L’autre solution serait un grand partage de la pauvreté, mais deux mille ans de christianisme n’ont pas beaucoup fait évoluer la question.
DIGRESSION : Au dix-huitième siècle, quand l’Irlande grouillait de pauvres, et que l’Angleterre se demandait comment s’en débarrasser, Jonathan Swift [1] a suggéré un moyen d’empêcher les enfants des miséreux d’être un fardeau pour leurs parents et de les rendre utiles au public… En évitant bien sûr des expédients comme "l’impôt, l’investissement dans des activités locales pourvoyeuses de travail, dans le partage décent des fruits de ce travail, dans la taxation de certains produits importés, dans la modération des loyers", etc. Il s’agissait tout simplement de manger les bébés. Plutôt que de les laisser mourir de faim, les vouer à la consommation de viande (il y avait suffisamment de miséreux pour assurer un poupon au pot chaque dimanche à toutes les familles du royaume), et par là simplifier la vie de leurs parents, et trouver une fin économique à une existence sinon dépourvue de toute signification sociale. Heureusement, il est d’autres recettes aujourd’hui que le cannibalisme ou le retour au protectionnisme.

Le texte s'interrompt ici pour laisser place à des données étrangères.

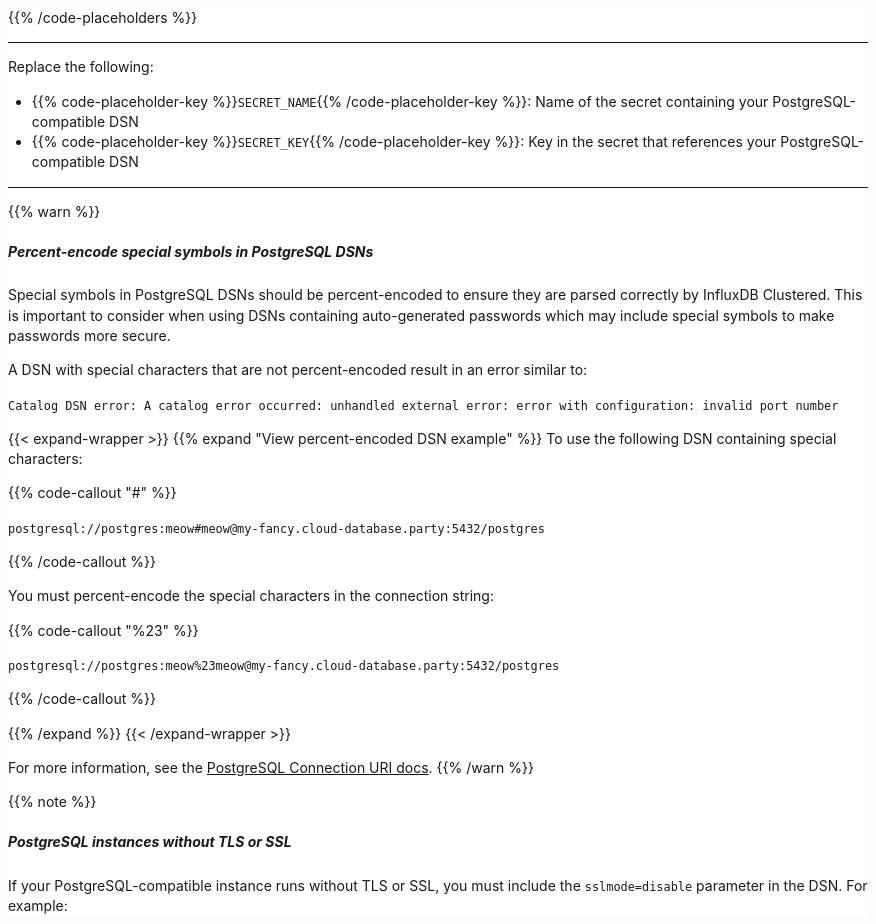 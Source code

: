{{% /code-placeholders %}}

---

Replace the following:

- {{% code-placeholder-key %}}`SECRET_NAME`{{% /code-placeholder-key %}}:
  Name of the secret containing your PostgreSQL-compatible DSN
- {{% code-placeholder-key %}}`SECRET_KEY`{{% /code-placeholder-key %}}:
  Key in the secret that references your PostgreSQL-compatible DSN

---

{{% warn %}}
##### Percent-encode special symbols in PostgreSQL DSNs

Special symbols in PostgreSQL DSNs should be percent-encoded to ensure they
are parsed correctly by InfluxDB Clustered. This is important to consider when
using DSNs containing auto-generated passwords which may include special
symbols to make passwords more secure.

A DSN with special characters that are not percent-encoded result in an error
similar to:

```txt
Catalog DSN error: A catalog error occurred: unhandled external error: error with configuration: invalid port number
```

{{< expand-wrapper >}}
{{% expand "View percent-encoded DSN example" %}}
To use the following DSN containing special characters:

{{% code-callout "#" %}}
```txt
postgresql://postgres:meow#meow@my-fancy.cloud-database.party:5432/postgres
```
{{% /code-callout %}}

You must percent-encode the special characters in the connection string:

{{% code-callout "%23" %}}
```txt
postgresql://postgres:meow%23meow@my-fancy.cloud-database.party:5432/postgres
```
{{% /code-callout %}}

{{% /expand %}}
{{< /expand-wrapper >}}

For more information, see the [PostgreSQL Connection URI
docs](https://www.postgresql.org/docs/current/libpq-connect.html#LIBPQ-CONNSTRING-URIS).
{{% /warn %}}

{{% note %}}

##### PostgreSQL instances without TLS or SSL

If your PostgreSQL-compatible instance runs without TLS or SSL, you must include
the `sslmode=disable` parameter in the DSN. For example:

Au prochain épisode, la question « la haine du riche est-elle une passion spécifiquement française ? ». C’est une question cruciale si on veut un jour dépasser l’opposition qui calcifie l’action politique, aujourd’hui empêchée dans tous ses mouvements, toute mesure en faveur de la relance de l’économie passant pour une mesure contre la justice sociale et vice-versa.
[1] Jonathan Swift: “A Modest Proposal for Preventing the Children of Poor People from being a Burden to their Parents or Country and for Making them Beneficial to the Public”
J'observe que les hommes d'affaires connaissent rarement la signification du mot «riche», ce qui est remarquable et très curieux. Du moins, s'ils la connaissent, ils n'admettent pas dans leurs raisonnements qu'il s'agit d'un mot relatif, qui implique son opposé «pauvre» d'une manière aussi implacable que le mot «nord» implique son corrélatif «sud». La force de la guinée que vous avez dans votre poche dépend entièrement de l'absence d'une guinée dans la poche de votre voisin. S'il ne voulait pas de cette guinée, elle ne vous servirait à rien ; le degré de puissance qu'elle renferme dépend totalement du besoin ou du désir qu'il en a - et l'art de devenir riche, au sens mercantile ordinaire de l'économiste, c'est par conséquent l'art de maintenir votre voisin dans la pauvreté. John Ruskin - Il n'y a de richesse que la vie - 1860.